The reply must consist of the entire listing, reproduced exactly.
___ Records provided ___
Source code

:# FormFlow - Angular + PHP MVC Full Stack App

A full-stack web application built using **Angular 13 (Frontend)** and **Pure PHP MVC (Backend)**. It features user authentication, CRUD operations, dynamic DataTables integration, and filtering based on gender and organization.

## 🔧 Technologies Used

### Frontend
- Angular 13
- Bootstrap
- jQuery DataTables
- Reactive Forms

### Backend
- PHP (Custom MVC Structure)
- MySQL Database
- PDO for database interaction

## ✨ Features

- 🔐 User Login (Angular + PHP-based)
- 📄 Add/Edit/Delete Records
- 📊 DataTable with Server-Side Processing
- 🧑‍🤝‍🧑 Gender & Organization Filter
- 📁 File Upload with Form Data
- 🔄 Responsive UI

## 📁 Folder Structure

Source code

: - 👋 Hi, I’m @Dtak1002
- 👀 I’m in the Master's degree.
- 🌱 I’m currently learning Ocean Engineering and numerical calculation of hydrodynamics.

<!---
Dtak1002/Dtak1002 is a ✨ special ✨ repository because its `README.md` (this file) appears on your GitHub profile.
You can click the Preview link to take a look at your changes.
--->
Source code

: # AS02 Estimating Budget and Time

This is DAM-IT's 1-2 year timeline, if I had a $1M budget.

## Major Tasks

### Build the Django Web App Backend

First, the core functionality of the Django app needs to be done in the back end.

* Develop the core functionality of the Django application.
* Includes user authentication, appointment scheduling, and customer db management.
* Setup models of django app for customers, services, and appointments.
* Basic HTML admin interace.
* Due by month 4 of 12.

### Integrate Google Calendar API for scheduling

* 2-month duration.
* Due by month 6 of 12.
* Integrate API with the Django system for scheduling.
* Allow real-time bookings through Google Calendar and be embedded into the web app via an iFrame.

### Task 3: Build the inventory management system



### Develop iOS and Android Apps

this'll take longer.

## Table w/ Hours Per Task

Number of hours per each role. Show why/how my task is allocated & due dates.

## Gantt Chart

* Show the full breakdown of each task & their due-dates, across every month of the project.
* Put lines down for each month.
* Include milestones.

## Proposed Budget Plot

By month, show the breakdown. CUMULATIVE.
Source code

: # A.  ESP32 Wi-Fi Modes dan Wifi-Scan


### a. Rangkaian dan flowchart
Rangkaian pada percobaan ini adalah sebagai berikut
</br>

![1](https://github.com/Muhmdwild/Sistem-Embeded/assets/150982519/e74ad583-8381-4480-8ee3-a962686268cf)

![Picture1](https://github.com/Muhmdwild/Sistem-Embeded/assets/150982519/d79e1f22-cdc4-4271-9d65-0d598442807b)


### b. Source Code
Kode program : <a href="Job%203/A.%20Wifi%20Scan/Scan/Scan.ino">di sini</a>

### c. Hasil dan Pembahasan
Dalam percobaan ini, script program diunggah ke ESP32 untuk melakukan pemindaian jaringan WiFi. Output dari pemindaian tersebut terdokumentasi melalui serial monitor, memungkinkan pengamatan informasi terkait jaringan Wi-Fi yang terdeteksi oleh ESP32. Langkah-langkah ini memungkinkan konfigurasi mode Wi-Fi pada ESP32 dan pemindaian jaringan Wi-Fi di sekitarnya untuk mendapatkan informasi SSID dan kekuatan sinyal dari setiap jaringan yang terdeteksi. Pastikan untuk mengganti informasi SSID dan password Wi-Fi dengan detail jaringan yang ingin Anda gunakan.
___
**Your response**
Source code

:# FormFlow - Angular + PHP MVC Full Stack App

A full-stack web application built using **Angular 13 (Frontend)** and **Pure PHP MVC (Backend)**. It features user authentication, CRUD operations, dynamic DataTables integration, and filtering based on gender and organization.

## 🔧 Technologies Used

### Frontend
- Angular 13
- Bootstrap
- jQuery DataTables
- Reactive Forms

### Backend
- PHP (Custom MVC Structure)
- MySQL Database
- PDO for database interaction

## ✨ Features

- 🔐 User Login (Angular + PHP-based)
- 📄 Add/Edit/Delete Records
- 📊 DataTable with Server-Side Processing
- 🧑‍🤝‍🧑 Gender & Organization Filter
- 📁 File Upload with Form Data
- 🔄 Responsive UI

## 📁 Folder Structure

Source code

: - 👋 Hi, I’m @Dtak1002
- 👀 I’m in the Master's degree.
- 🌱 I’m currently learning Ocean Engineering and numerical calculation of hydrodynamics.

<!---
Dtak1002/Dtak1002 is a ✨ special ✨ repository because its `README.md` (this file) appears on your GitHub profile.
You can click the Preview link to take a look at your changes.
--->
Source code

: # AS02 Estimating Budget and Time

This is DAM-IT's 1-2 year timeline, if I had a $1M budget.

## Major Tasks

### Build the Django Web App Backend

First, the core functionality of the Django app needs to be done in the back end.

* Develop the core functionality of the Django application.
* Includes user authentication, appointment scheduling, and customer db management.
* Setup models of django app for customers, services, and appointments.
* Basic HTML admin interace.
* Due by month 4 of 12.

### Integrate Google Calendar API for scheduling

* 2-month duration.
* Due by month 6 of 12.
* Integrate API with the Django system for scheduling.
* Allow real-time bookings through Google Calendar and be embedded into the web app via an iFrame.

### Task 3: Build the inventory management system



### Develop iOS and Android Apps

this'll take longer.

## Table w/ Hours Per Task

Number of hours per each role. Show why/how my task is allocated & due dates.

## Gantt Chart

* Show the full breakdown of each task & their due-dates, across every month of the project.
* Put lines down for each month.
* Include milestones.

## Proposed Budget Plot

By month, show the breakdown. CUMULATIVE.
Source code

: # A.  ESP32 Wi-Fi Modes dan Wifi-Scan


### a. Rangkaian dan flowchart
Rangkaian pada percobaan ini adalah sebagai berikut
</br>

![1](https://github.com/Muhmdwild/Sistem-Embeded/assets/150982519/e74ad583-8381-4480-8ee3-a962686268cf)

![Picture1](https://github.com/Muhmdwild/Sistem-Embeded/assets/150982519/d79e1f22-cdc4-4271-9d65-0d598442807b)


### b. Source Code
Kode program : <a href="Job%203/A.%20Wifi%20Scan/Scan/Scan.ino">di sini</a>

### c. Hasil dan Pembahasan
Dalam percobaan ini, script program diunggah ke ESP32 untuk melakukan pemindaian jaringan WiFi. Output dari pemindaian tersebut terdokumentasi melalui serial monitor, memungkinkan pengamatan informasi terkait jaringan Wi-Fi yang terdeteksi oleh ESP32. Langkah-langkah ini memungkinkan konfigurasi mode Wi-Fi pada ESP32 dan pemindaian jaringan Wi-Fi di sekitarnya untuk mendapatkan informasi SSID dan kekuatan sinyal dari setiap jaringan yang terdeteksi. Pastikan untuk mengganti informasi SSID dan password Wi-Fi dengan detail jaringan yang ingin Anda gunakan.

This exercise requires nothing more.